How to complete this task ::
For the data below, restate word for word only the lines from the line containing "This **Telegram bot**" through the line containing "## Requirments and deploying", both ends included.

[Start of section]

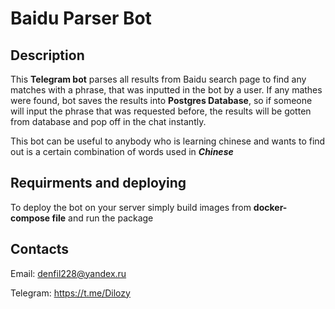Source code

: # Baidu Parser Bot

## Description
This **Telegram bot** parses all results from Baidu search page to find any matches with a phrase, that was inputted in the bot by a user. If any mathes were found, bot saves the results into **Postgres Database**, so if someone will input the phrase that was requested before, the results will be gotten from database and pop off in the chat instantly.

This bot can be useful to anybody who is learning chinese and wants to find out is a certain combination of words used in ***Chinese***

## Requirments and deploying
To deploy the bot on your server simply build images from **docker-compose file** and run the package

## Contacts
Email: denfil228@yandex.ru

Telegram: https://t.me/Dilozy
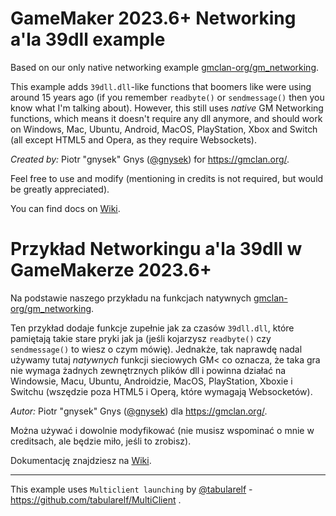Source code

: # GameMaker 2023.6+ Networking a'la 39dll example

Based on our only native networking example [gmclan-org/gm_networking](https://github.com/gmclan-org/gm_networking).

This example adds `39dll.dll`-like functions that boomers like were using around 15 years ago (if you remember `readbyte()` or `sendmessage()` then you know what I'm talking about). However, this still uses *native* GM Networking functions, which means it doesn't require any dll anymore, and should work on Windows, Mac, Ubuntu, Android, MacOS, PlayStation, Xbox and Switch (all except HTML5 and Opera, as they require Websockets).

*Created by:* Piotr "gnysek" Gnys ([@gnysek](https://www.github.com/gnysek)) for https://gmclan.org/.

Feel free to use and modify (mentioning in credits is not required, but would be greatly appreciated).

You can find docs on [Wiki](https://github.com/gmclan-org/gm_networking/wiki).

# Przykład Networkingu a'la 39dll w GameMakerze 2023.6+

Na podstawie naszego przykładu na funkcjach natywnych [gmclan-org/gm_networking](https://github.com/gmclan-org/gm_networking).

Ten przykład dodaje funkcje zupełnie jak za czasów `39dll.dll`, które pamiętają takie stare pryki jak ja (jeśli kojarzysz `readbyte()` czy `sendmessage()` to wiesz o czym mówię). Jednakże, tak naprawdę nadal używamy tutaj *natywnych* funkcji sieciowych GM< co oznacza, że taka gra nie wymaga żadnych zewnętrznych plików dll i powinna działać na Windowsie, Macu, Ubuntu, Androidzie, MacOS, PlayStation, Xboxie i Switchu (wszędzie poza HTML5 i Operą, które wymagają Websocketów).

*Autor:* Piotr "gnysek" Gnys ([@gnysek](https://www.github.com/gnysek)) dla https://gmclan.org/.

Można używać i dowolnie modyfikować (nie musisz wspominać o mnie w creditsach, ale będzie miło, jeśli to zrobisz).

Dokumentację znajdziesz na [Wiki](https://github.com/gmclan-org/gm_networking/wiki).

---

This example uses `Multiclient launching` by [@tabularelf](https://github.com/tabularelf) - https://github.com/tabularelf/MultiClient .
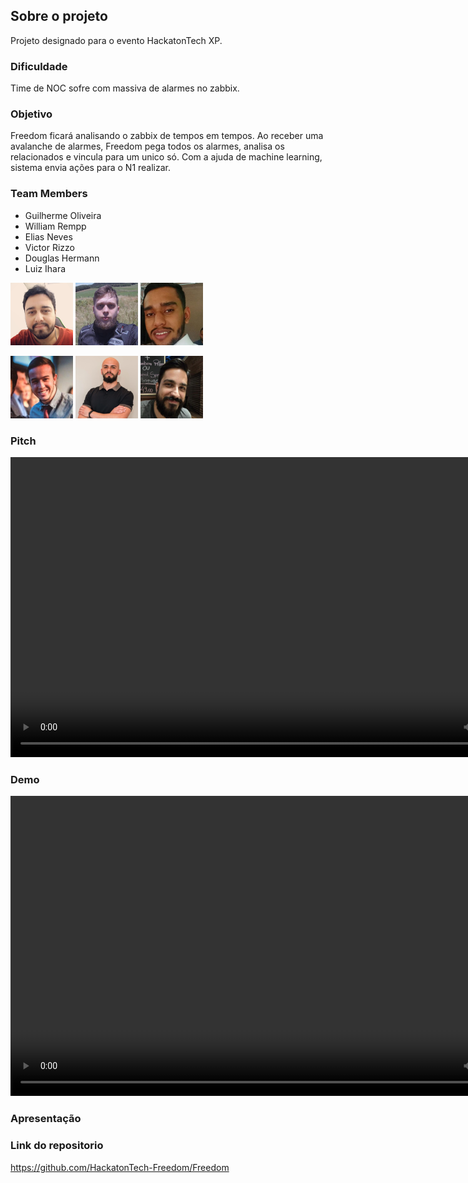 ## Sobre o projeto

Projeto designado para o evento HackatonTech XP.

### Dificuldade

Time de NOC sofre com massiva de alarmes no zabbix. 

### Objetivo

Freedom ficará analisando o zabbix de tempos em tempos. Ao receber uma avalanche de alarmes, Freedom pega todos os alarmes, analisa os relacionados e vincula para um unico só. Com a ajuda de machine learning, sistema envia ações para o N1 realizar. 

### Team Members

 - Guilherme Oliveira
 - William Rempp 
 - Elias Neves
 - Victor Rizzo
 - Douglas Hermann
 - Luiz Ihara

<img src="/assets/people/GuilhermeOliveira.png" width="100" height="100"/> <img src="/assets/people/WilliamRempp.png" width="100" height="100"/> <img src="/assets/people/EliasNeves.png" width="100" height="100"/> 

<img src="/assets/people/VictorRizzo.png" width="100" height="100"/> <img src="/assets/people/DouglasHermann.png" width="100" height="100"/> <img src="/assets/people/LuizIhara.png" width="100" height="100"/> 

### Pitch

<video tabindex="-1" class="video-stream html5-main-video" controlslist="nodownload" style="width: 853px; height: 480px; left: 172px; top: 0px;" src="blob:https://www.youtube.com/1ae289e1-07ac-4ecd-ba2f-613c42108a3b"></video>

### Demo

<video tabindex="-1" class="video-stream html5-main-video" controlslist="nodownload" style="width: 853px; height: 480px; left: 172px; top: 0px;" src="blob:https://www.youtube.com/watch?v=7d_PbyUEws8"></video>

### Apresentação

### Link do repositorio
https://github.com/HackatonTech-Freedom/Freedom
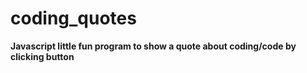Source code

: # coding_quotes

**Javascript little fun program to show a quote about coding/code by clicking button**

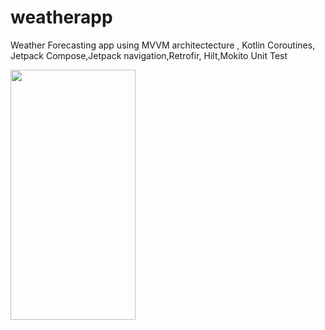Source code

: # weatherapp
 Weather Forecasting app using MVVM architectecture , Kotlin Coroutines, Jetpack Compose,Jetpack navigation,Retrofir, Hilt,Mokito Unit Test
 
 <img src="[https://your-image-url.type](https://user-images.githubusercontent.com/2536037/227161146-7b5bc358-a280-450a-9bbd-d1d0c5758a82.png)" width="200" height="400">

[End of section]

Expected answer ::
This **Telegram bot** parses all results from Baidu search page to find any matches with a phrase, that was inputted in the bot by a user. If any mathes were found, bot saves the results into **Postgres Database**, so if someone will input the phrase that was requested before, the results will be gotten from database and pop off in the chat instantly.

This bot can be useful to anybody who is learning chinese and wants to find out is a certain combination of words used in ***Chinese***

## Requirments and deploying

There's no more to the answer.